Pipeline alternatives are limited. Bypass capacity through Saudi Arabia and the UAE is estimated at only ~2.5–2.6 mb/d, insufficient to compensate for a sustained Hormuz outage. Any prolonged disruption would therefore force Asian refiners to draw more barrels from the Atlantic Basin, structurally benefiting VLCC and Suezmax demand.
Across segments the impact remains uneven, with the tanker market clearly at the epicentre of the disruption. LNG segment has also tightened sharply, particularly with disruptions affecting Ras Laffan operations, pushing spot LNG carrier rates more than 20% higher in the immediate aftermath. LPG is similarly vulnerable, with roughly 30% of global LPG trade dependent on Hormuz transit. The containerships have limited direct volume exposure (around 2% of global flows), yet operational disruption is meaningful as major liners suspend Middle East bookings and reroute services, likely worsening congestion in Europe and Asia. Dry bulk is comparatively insulated but faces secondary delays.
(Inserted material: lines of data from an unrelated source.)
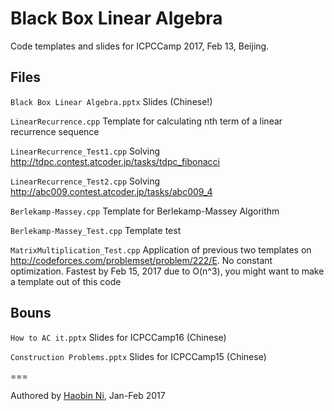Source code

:# Black Box Linear Algebra

Code templates and slides for ICPCCamp 2017, Feb 13, Beijing.

## Files
`Black Box Linear Algebra.pptx` Slides (Chinese!)

`LinearRecurrence.cpp` Template for calculating nth term of a linear recurrence sequence

`LinearRecurrence_Test1.cpp` Solving http://tdpc.contest.atcoder.jp/tasks/tdpc_fibonacci

`LinearRecurrence_Test2.cpp` Solving http://abc009.contest.atcoder.jp/tasks/abc009_4

`Berlekamp-Massey.cpp` Template for Berlekamp-Massey Algorithm

`Berlekamp-Massey_Test.cpp` Template test

`MatrixMultiplication_Test.cpp` Application of previous two templates on http://codeforces.com/problemset/problem/222/E. No constant optimization. Fastest by Feb 15, 2017 due to O(n^3), you might want to make a template out of this code

## Bouns
`How to AC it.pptx` Slides for ICPCCamp16 (Chinese)

`Construction Problems.pptx` Slides for ICPCCamp15 (Chinese)

===

Authored by [Haobin Ni](https://github.com/FTRobbin), Jan-Feb 2017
In my view, the market is currently pricing extreme geopolitical risk rather than confirmed physical loss. However, with vessels damaged, infrastructure targeted, and rhetoric escalating, the probability of prolonged disruption cannot be dismissed. Even if a fraction of the Gulf crude flows are structurally re-routed, the tanker market could shift from a temporary spike to a fundamentally tighter cycle driven by longer hauls, higher insurance premia and constrained fleet availability.